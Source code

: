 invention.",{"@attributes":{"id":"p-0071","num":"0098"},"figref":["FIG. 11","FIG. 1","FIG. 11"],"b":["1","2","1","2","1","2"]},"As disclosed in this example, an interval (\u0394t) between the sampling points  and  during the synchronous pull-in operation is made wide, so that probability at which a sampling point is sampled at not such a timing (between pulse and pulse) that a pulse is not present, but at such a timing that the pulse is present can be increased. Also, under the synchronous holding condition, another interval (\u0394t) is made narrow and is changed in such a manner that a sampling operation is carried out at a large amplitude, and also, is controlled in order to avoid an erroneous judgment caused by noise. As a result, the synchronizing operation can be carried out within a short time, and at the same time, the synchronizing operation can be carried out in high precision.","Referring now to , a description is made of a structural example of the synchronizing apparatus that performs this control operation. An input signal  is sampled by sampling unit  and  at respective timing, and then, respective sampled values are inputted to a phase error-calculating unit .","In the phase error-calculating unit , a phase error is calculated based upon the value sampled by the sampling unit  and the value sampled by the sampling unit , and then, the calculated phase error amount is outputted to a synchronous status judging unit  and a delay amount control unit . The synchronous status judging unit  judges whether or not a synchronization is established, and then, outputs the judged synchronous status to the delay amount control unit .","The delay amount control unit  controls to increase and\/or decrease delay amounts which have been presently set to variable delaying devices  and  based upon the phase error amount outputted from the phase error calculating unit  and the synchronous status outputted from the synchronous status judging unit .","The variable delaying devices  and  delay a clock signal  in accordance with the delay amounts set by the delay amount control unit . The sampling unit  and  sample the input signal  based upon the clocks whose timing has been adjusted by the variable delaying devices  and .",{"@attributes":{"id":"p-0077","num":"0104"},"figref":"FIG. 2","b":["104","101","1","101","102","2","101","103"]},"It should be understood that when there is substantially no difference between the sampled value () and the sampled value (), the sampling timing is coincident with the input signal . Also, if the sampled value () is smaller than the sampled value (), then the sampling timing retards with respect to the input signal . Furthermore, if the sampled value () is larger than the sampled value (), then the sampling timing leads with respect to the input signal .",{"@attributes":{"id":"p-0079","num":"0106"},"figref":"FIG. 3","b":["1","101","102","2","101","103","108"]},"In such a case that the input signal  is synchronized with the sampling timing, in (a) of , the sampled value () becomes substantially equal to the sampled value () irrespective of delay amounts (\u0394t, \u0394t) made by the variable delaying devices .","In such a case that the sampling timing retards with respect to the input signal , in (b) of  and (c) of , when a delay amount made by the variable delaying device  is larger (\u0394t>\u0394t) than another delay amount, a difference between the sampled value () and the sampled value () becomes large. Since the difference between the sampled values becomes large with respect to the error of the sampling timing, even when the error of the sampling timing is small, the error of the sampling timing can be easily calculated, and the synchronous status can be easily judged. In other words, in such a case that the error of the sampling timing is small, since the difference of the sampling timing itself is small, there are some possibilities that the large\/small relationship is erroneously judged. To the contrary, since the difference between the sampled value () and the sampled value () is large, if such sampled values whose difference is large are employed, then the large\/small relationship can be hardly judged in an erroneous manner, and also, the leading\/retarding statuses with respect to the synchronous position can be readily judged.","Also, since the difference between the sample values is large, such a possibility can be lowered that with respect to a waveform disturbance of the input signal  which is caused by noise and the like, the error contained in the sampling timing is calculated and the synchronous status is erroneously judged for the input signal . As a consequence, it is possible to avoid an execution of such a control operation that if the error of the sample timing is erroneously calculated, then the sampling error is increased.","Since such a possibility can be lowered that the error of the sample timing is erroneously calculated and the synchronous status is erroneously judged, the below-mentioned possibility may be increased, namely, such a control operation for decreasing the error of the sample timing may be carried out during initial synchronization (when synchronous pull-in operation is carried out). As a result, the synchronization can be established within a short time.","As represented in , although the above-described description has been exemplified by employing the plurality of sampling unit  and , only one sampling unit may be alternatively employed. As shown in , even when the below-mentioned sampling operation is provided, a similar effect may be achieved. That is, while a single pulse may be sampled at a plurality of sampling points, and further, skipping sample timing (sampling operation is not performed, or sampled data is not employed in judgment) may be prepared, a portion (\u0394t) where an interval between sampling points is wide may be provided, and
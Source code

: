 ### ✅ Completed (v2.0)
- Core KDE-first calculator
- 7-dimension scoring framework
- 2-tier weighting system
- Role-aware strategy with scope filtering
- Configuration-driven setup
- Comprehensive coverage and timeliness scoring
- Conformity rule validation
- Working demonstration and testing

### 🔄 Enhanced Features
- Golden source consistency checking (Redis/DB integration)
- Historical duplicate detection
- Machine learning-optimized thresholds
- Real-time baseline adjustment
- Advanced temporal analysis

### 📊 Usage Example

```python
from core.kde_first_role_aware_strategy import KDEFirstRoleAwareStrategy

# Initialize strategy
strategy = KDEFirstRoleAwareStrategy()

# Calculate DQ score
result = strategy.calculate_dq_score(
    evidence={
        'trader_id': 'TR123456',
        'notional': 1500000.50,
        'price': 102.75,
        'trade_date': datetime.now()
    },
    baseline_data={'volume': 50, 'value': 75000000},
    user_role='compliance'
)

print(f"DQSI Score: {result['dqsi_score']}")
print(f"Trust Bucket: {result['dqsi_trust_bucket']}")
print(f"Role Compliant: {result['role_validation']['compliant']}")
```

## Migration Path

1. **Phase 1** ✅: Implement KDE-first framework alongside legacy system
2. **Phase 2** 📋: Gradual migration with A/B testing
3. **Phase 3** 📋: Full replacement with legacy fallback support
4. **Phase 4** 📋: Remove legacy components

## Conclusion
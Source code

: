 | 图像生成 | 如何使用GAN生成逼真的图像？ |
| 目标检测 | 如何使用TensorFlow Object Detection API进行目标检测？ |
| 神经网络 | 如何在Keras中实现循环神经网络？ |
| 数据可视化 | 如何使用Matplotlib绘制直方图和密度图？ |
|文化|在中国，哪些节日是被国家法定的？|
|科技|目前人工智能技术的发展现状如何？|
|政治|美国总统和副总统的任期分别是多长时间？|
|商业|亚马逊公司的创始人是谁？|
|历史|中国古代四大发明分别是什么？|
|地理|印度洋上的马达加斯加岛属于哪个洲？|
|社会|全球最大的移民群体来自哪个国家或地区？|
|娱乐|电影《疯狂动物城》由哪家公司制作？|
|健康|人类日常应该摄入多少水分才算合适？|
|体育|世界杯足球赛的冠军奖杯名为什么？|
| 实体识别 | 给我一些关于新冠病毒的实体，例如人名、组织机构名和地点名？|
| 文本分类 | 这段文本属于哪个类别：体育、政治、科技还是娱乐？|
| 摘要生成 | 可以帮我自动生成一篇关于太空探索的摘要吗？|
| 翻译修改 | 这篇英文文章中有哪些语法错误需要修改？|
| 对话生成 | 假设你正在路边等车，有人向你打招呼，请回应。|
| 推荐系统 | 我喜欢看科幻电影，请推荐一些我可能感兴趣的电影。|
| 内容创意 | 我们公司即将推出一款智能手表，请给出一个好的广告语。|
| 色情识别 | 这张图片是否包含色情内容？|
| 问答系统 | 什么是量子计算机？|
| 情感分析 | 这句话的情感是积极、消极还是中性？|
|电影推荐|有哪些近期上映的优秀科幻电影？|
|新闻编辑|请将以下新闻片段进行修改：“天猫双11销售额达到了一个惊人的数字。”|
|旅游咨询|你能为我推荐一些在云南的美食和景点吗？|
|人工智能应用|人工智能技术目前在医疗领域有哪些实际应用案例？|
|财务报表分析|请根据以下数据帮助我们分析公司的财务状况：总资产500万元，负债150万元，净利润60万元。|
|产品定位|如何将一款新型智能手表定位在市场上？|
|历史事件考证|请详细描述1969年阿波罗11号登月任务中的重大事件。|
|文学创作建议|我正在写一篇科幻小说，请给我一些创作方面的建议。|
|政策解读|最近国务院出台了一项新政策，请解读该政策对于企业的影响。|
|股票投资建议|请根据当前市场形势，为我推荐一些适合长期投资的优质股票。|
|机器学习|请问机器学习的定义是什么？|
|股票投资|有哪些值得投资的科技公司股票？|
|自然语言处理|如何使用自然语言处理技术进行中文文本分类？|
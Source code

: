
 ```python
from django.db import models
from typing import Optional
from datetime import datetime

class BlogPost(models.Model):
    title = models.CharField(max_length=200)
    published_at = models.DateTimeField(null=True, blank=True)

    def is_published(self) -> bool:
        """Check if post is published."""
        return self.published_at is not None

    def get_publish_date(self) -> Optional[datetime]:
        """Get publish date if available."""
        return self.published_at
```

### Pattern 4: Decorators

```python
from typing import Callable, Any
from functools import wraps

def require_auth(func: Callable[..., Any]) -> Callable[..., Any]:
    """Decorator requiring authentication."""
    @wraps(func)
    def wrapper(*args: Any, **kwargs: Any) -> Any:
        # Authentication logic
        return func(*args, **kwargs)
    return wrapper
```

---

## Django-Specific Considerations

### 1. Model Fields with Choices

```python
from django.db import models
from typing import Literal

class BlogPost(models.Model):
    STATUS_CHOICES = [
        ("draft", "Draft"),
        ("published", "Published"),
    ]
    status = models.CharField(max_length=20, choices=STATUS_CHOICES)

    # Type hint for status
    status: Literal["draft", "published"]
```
· · · ·
**ACTIVITY**
Above are the records; repeat exactly the lines from the one holding "## Migration Path" down to the one holding "图像生成 | 如何使用GAN生成逼真的图像？ |", end lines included.

**ANSWER SPACE**
## Migration Path

1. **Phase 1** ✅: Implement KDE-first framework alongside legacy system
2. **Phase 2** 📋: Gradual migration with A/B testing
3. **Phase 3** 📋: Full replacement with legacy fallback support
4. **Phase 4** 📋: Remove legacy components

## Conclusion
Source code

: | 图像生成 | 如何使用GAN生成逼真的图像？ |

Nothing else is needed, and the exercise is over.